Explanation for the choice of comparators

The trial is designed as a placebo-controlled study with a 1:1 randomization rate between tadalafil and placebo. As we test the feasibility of daily tadalafil treatment in patients with cerebral small vessel disease and its effect on cerebrovascular and cognitive outcomes, placebo treatment was chosen as a comparator.

Intervention description

The intervention is a daily intake of tadalafil 20 mg or placebo together with guideline medication for approximately 3 months. Tadalafil or placebo (lactose monohydrate and potato starch) are included in 96 opaque capsules for each participant to ensure blinding. Participants are instructed to take study medication in the morning. The dose of 20 mg tadalafil was based on our previous study [20], a collaborative study conducted at St George’s University of London, UK [24], and that 20 mg is common in other conditions, such as pulmonary hypertension and erectile dysfunction.

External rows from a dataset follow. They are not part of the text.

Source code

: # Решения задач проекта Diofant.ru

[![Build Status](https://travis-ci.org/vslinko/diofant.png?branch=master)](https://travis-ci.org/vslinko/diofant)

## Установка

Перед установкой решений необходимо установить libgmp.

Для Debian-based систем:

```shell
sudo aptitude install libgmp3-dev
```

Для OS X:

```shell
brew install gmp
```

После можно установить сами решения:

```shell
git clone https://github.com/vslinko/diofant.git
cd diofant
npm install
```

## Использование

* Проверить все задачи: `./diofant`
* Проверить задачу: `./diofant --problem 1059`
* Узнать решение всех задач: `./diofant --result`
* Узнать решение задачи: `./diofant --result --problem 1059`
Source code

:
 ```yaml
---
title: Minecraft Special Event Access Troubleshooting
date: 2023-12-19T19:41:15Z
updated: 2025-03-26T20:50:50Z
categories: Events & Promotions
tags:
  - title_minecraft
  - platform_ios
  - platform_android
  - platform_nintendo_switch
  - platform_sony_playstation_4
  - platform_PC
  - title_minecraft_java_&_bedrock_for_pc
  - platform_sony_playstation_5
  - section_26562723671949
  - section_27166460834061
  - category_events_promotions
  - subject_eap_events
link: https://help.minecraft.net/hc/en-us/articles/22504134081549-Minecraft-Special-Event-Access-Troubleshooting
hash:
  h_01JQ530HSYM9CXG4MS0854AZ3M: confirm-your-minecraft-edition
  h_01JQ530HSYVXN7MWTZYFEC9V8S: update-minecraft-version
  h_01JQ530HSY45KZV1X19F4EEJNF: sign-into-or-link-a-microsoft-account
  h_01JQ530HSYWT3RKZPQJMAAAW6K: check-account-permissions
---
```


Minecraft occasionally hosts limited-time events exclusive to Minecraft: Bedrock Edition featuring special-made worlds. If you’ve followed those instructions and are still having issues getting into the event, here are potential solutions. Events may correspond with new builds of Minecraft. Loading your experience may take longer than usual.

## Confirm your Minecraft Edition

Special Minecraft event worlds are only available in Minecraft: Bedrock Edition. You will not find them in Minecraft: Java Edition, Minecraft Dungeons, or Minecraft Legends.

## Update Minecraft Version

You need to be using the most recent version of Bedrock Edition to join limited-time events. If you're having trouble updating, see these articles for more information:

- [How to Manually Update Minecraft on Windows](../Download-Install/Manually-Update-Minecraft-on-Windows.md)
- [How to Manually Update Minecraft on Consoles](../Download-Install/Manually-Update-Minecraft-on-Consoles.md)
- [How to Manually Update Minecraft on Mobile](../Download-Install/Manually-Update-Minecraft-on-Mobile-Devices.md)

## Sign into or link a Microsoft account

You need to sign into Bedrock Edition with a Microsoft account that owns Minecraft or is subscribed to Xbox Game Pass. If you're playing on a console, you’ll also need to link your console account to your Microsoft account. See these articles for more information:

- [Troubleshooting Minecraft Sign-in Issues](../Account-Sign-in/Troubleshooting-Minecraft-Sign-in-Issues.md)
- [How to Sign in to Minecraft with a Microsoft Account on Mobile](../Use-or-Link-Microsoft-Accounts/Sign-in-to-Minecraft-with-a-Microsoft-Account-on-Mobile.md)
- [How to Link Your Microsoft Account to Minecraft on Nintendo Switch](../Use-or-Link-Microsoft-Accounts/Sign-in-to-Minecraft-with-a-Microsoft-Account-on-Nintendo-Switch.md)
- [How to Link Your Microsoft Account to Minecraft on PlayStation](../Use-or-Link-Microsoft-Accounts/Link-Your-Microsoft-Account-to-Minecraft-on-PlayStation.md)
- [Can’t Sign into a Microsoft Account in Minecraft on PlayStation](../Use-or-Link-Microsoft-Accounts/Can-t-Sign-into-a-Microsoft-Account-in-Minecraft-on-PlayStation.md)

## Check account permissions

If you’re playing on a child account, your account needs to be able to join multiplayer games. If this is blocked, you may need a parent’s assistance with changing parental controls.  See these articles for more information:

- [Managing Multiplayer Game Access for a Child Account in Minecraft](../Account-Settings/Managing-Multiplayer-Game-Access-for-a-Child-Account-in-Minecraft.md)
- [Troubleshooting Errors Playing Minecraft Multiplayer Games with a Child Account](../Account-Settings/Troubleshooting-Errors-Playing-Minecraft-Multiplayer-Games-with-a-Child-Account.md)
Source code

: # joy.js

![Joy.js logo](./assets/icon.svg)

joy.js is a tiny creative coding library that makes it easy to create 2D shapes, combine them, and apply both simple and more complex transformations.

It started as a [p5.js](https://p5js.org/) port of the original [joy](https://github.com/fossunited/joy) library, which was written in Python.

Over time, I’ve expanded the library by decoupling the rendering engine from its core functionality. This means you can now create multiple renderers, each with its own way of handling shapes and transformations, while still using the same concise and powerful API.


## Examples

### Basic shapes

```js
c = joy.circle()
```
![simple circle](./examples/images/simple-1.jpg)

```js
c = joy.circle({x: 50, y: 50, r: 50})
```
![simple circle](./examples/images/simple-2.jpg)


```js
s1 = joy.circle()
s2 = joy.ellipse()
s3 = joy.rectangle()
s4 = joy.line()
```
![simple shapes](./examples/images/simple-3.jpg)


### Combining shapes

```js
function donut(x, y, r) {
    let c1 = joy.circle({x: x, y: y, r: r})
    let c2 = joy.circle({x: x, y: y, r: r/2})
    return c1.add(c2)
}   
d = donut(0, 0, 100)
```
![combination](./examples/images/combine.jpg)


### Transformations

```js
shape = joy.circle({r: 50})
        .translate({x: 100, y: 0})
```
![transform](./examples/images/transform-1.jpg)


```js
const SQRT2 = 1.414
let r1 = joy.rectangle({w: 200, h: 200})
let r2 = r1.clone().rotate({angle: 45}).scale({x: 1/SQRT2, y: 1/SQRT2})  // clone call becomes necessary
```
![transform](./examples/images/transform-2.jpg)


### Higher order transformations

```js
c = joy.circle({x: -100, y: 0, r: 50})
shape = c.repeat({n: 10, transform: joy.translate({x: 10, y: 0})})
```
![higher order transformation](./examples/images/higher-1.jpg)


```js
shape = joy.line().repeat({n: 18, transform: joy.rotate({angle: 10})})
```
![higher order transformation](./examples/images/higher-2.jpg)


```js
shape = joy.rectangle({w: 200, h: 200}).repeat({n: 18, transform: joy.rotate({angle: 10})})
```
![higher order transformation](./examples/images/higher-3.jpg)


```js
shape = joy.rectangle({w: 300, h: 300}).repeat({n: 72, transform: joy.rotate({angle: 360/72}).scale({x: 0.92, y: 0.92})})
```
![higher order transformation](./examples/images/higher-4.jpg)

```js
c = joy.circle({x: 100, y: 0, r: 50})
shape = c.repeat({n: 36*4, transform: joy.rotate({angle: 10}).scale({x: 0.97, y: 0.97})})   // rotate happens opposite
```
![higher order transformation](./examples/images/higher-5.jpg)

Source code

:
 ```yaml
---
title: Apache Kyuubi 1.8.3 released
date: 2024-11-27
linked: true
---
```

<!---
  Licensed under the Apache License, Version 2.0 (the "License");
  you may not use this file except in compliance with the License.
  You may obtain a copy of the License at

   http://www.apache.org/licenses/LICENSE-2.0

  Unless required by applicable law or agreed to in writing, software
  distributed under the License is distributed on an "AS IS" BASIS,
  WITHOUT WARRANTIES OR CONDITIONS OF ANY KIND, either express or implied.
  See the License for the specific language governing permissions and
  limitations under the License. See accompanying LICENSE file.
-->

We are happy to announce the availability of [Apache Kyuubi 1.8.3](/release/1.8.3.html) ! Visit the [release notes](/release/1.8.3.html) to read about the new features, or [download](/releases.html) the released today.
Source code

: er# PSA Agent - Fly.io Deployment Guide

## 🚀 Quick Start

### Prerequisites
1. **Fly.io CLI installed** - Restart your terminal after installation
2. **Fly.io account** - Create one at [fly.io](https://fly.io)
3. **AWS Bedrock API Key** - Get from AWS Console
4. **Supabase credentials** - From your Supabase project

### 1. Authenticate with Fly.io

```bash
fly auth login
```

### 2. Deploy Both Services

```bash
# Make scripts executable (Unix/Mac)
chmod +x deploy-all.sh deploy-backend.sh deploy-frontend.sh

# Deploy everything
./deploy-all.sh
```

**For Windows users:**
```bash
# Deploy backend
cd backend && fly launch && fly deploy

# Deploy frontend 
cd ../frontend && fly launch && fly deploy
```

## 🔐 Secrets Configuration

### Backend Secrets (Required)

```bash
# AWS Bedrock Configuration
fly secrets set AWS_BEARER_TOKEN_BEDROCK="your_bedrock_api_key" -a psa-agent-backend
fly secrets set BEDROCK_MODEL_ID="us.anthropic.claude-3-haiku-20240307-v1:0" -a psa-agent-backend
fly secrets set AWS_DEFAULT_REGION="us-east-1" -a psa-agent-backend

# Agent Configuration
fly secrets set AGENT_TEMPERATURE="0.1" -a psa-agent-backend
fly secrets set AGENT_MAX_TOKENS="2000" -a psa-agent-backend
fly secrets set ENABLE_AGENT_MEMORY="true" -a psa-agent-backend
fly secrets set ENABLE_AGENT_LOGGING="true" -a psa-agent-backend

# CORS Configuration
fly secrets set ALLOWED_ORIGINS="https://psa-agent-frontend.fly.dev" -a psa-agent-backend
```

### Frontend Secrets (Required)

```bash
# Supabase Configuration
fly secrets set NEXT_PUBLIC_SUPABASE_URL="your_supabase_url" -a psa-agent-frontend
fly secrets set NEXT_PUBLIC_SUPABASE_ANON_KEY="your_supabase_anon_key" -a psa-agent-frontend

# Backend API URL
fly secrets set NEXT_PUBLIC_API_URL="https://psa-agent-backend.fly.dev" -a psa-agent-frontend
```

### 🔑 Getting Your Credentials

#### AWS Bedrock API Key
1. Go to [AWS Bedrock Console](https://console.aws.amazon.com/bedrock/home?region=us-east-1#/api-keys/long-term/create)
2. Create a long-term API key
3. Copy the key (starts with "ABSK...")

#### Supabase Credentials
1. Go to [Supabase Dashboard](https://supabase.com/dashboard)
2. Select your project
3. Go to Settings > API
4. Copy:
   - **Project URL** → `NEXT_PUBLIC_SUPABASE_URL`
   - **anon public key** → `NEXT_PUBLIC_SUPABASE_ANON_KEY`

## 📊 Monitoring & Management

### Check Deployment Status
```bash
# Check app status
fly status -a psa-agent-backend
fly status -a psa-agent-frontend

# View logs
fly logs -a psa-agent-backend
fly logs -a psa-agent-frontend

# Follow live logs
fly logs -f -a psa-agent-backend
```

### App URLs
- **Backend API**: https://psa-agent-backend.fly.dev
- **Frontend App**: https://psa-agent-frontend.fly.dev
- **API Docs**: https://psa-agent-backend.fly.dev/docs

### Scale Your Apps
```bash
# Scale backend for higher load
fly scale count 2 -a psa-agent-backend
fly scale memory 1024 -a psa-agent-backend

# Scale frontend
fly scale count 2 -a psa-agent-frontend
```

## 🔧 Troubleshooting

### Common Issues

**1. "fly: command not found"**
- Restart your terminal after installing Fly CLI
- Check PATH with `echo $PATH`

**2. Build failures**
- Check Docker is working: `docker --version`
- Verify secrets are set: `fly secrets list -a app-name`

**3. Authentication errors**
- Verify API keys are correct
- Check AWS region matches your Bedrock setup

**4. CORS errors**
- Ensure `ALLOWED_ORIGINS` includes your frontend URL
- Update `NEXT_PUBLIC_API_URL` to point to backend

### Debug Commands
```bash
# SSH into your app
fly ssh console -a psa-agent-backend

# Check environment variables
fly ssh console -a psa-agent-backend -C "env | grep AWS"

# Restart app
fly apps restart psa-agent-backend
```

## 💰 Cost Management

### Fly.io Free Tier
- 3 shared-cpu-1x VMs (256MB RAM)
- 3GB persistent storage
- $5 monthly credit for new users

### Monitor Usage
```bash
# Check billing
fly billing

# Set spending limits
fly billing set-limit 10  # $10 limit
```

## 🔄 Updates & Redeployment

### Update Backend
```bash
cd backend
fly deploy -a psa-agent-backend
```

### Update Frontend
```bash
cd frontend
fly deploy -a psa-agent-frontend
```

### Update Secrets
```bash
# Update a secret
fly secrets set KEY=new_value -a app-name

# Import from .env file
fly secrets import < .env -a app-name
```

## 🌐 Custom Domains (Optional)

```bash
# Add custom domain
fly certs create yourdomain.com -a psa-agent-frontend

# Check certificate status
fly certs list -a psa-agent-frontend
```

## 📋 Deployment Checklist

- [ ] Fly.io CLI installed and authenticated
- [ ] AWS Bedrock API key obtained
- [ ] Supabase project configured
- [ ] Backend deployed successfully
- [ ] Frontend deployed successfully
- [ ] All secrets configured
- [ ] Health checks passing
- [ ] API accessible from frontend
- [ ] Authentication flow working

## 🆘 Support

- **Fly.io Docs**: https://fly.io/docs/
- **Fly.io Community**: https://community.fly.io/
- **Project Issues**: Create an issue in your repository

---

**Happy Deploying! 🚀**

Criteria for discontinuing or modifying allocated interventions

Participants who repeatedly fail to comply with study agreements can be discontinued. Discontinuation will also occur if the first MRI cannot be conducted as this is considered an important outcome of the trial. In case of serious adverse events due to study medication, the intervention will be stopped. Participants who request to stop study medication, e.g., due to side effects, will be allowed to do so without being discontinued. If study medication is stopped, the participants are encouraged to continue the study without study medication as the feasibility of the treatment is the main outcome. The reason for terminating the study medication is noted.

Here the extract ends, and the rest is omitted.